Who we are
Jean Marie Carey - German/Art History
My project Prophet, Martyr, Muse, Myth: Franz Marc’s Fairy Tale, Fractured uses the concepts of Einfühlung and Nachträglichkeit as both frameworks and methods for re-evaluating the work of painter and writer Franz Marc in order to allow the artist a fuller presence in his own biography. Reframing Marc’s life gives us a fresh perspective on German Modernism’s "integrative personality” as a naturalist-pantheist and connects Marc’s practices to issues of perception and environment in our own time. My thesis implicitly investigates ideas about “the death of the author” and “the return of the real” and examines the role of historiography in art historical scholarship.
Balazs Kiglics - Asian Studies
Balazs Kiglics studied in Budapest, Hungary. He holds a B.A. in Physical Education, a B.A. in Business Administration, and a Postgraduate Diploma in International Economics. He was a founding member and then president of the Hungarian Foundation of Sports Philosophy (1999). He came to the University of Otago in 2009, to join the programme of Asian Studies. In 2012, Balazs Kiglics started a doctoral thesis on Japan-China political relations.
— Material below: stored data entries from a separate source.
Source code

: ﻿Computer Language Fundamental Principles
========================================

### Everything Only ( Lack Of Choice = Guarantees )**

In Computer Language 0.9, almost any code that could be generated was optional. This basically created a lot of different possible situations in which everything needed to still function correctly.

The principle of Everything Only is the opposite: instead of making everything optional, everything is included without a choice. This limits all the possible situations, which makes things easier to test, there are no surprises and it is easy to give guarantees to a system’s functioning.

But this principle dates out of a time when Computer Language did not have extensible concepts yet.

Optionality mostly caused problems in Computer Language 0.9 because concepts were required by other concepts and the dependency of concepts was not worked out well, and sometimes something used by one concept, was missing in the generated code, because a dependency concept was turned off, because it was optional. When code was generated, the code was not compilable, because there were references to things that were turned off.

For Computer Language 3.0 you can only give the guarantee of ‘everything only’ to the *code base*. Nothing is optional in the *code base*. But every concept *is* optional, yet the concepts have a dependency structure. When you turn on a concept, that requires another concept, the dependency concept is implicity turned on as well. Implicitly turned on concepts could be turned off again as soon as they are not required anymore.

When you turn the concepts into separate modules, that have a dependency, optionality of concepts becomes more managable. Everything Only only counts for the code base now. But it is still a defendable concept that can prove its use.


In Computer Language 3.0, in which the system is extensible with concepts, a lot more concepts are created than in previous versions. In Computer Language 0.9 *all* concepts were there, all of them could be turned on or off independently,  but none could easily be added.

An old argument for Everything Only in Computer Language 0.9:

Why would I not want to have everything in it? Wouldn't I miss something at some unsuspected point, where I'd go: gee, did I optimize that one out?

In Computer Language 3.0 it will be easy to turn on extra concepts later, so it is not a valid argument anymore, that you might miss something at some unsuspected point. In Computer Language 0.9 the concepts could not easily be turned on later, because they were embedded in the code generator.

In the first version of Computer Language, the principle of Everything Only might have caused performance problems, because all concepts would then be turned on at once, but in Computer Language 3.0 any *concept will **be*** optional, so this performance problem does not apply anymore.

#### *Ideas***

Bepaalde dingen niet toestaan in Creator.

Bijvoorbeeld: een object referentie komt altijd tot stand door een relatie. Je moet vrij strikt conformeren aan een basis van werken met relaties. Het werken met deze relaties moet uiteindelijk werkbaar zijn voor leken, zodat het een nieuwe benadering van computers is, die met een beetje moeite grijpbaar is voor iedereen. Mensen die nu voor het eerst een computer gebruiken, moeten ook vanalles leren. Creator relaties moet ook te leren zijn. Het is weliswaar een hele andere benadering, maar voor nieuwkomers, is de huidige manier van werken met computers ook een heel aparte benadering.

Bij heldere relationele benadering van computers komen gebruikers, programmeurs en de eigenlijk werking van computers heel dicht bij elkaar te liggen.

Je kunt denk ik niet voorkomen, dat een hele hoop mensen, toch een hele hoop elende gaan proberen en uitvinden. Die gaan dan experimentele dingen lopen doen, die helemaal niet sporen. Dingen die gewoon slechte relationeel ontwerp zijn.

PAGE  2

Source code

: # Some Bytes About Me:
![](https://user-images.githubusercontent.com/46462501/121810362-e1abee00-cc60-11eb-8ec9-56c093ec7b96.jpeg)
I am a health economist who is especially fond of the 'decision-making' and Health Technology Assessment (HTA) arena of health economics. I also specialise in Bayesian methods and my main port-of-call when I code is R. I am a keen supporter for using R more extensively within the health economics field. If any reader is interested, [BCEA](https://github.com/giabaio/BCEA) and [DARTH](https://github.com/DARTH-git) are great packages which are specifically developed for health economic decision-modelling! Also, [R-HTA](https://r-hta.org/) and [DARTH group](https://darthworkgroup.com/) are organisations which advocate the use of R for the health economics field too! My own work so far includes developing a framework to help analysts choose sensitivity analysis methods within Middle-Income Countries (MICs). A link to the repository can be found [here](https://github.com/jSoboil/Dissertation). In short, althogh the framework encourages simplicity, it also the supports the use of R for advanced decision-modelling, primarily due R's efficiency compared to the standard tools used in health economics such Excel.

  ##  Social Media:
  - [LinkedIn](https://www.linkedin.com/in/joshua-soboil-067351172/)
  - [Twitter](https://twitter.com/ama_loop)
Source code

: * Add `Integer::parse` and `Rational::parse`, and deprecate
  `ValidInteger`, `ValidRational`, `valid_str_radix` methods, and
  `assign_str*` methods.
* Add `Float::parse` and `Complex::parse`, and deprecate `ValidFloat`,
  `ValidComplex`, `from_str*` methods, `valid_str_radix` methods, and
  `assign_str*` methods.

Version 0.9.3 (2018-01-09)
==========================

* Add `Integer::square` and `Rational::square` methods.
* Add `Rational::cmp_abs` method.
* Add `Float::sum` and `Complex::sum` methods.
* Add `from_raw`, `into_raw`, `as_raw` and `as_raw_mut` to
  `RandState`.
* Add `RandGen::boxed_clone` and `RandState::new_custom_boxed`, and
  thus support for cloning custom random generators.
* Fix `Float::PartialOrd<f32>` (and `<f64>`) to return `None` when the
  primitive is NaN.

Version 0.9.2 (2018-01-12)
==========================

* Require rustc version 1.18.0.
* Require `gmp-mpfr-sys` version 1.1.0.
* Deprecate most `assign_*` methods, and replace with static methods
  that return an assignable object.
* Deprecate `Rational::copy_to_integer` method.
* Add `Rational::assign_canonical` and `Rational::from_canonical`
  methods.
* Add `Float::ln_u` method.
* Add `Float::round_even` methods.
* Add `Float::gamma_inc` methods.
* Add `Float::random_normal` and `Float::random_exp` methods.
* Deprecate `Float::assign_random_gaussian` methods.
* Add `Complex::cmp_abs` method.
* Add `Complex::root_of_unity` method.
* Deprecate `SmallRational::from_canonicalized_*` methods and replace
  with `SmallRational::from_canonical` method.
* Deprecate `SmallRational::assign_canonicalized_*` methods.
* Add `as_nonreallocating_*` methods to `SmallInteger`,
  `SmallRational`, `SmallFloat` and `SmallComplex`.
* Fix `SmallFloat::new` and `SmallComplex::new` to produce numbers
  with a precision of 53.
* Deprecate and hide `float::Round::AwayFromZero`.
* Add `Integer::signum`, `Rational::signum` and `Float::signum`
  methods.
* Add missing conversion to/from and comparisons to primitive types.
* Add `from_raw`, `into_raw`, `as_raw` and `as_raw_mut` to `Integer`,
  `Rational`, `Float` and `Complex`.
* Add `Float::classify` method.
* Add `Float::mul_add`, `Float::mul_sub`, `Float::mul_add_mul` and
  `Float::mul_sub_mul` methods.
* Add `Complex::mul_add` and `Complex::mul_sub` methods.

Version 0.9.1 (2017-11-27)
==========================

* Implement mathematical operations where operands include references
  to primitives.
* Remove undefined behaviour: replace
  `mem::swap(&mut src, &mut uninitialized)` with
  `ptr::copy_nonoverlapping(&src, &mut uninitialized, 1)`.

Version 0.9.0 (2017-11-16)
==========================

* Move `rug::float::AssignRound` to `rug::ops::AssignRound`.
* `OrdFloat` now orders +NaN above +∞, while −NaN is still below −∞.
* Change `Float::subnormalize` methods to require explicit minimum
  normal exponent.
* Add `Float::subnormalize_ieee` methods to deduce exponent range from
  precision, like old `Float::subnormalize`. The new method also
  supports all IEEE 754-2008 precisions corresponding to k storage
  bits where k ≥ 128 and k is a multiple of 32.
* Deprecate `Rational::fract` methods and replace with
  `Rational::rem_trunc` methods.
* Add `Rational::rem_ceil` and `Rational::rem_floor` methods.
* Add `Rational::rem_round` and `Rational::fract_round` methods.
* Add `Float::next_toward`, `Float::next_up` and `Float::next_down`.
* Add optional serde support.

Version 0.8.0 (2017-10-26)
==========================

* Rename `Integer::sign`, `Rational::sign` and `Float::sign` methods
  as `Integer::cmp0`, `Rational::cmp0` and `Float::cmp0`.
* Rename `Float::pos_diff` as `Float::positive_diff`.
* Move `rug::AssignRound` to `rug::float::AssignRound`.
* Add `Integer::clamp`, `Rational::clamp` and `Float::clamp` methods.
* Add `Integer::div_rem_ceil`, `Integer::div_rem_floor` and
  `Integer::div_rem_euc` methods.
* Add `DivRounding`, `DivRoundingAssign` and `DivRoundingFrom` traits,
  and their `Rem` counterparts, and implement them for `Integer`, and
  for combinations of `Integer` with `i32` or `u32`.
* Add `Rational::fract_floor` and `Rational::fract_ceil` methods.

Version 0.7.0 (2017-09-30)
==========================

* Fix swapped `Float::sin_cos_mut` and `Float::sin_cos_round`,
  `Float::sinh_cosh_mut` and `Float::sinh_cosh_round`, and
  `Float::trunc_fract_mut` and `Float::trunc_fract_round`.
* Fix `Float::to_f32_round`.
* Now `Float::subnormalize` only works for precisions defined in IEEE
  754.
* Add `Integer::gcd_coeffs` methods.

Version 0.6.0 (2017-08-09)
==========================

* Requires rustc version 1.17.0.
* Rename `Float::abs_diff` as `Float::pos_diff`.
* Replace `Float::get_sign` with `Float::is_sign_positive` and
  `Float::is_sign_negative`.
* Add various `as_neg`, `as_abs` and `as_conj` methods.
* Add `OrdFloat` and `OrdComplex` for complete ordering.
Research topic: ‘World, vision, values, and progressivity in Japanese elite perceptions of contemporary Japan-China relations: what comes after the cherry blossoms are over?’ The dissertation argues that today’s academic scholarship in Japan reveals a disturbing lack of self-reflexive and self-critical analyses of the political relations between China and Japan. The thesis proposes that, against this form of academic conservatism, progressive socio-cultural philosophies ought to be developed, which take into serious consideration the cultural values informing both nations. These theories would contribute to peaceful and constructive exchanges between Japan and China, bypassing the impasse produced by a focus on strictly political and economic interests on the one hand, and on the traumatic past.
Marialuisa Risoli - German
Marialuisa Risoli studied Foreign Languages at the University of Turin where she graduated with an M.A. in German Studies in 2006. After her graduation, she worked as teaching assistant for the German Department at the University of Turin. She joined the German Programme at the University of Otago in 2012 for her doctoral studies. Her research interests are Comparative Literature and European Studies.
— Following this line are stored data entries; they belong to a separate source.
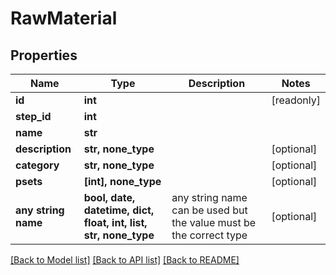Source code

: # RawMaterial


## Properties
Name | Type | Description | Notes
------------ | ------------- | ------------- | -------------
**id** | **int** |  | [readonly] 
**step_id** | **int** |  | 
**name** | **str** |  | 
**description** | **str, none_type** |  | [optional] 
**category** | **str, none_type** |  | [optional] 
**psets** | **[int], none_type** |  | [optional] 
**any string name** | **bool, date, datetime, dict, float, int, list, str, none_type** | any string name can be used but the value must be the correct type | [optional]

[[Back to Model list]](../README.md#documentation-for-models) [[Back to API list]](../README.md#documentation-for-api-endpoints) [[Back to README]](../README.md)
Research topic: "Voicing the Subaltern. Instances of subversion in Weimar Fairy Tales". Gramsci's theories of subalternity and hegemony have provided me with the framework for my research on Weimar fairy tales. Weimar fairy tale production provides an important insight of the struggles for hegemony after the collapse of the German Reich and reveal how groups with unequal access to power speak and act around divergent sets of power. Particularly important for my analysis of Weimar fairy tales is Raymond William's theoretical contribution relating to the notions of dominant, emergent and residual cultural elements. These notions allow me to shed light on the strategies at work in these narratives, whether allegedly subversive or not, but also on the conservative elements that permeated the subaltern fairy tale production and that put at risk their roles within the revolutionary Weimar politics.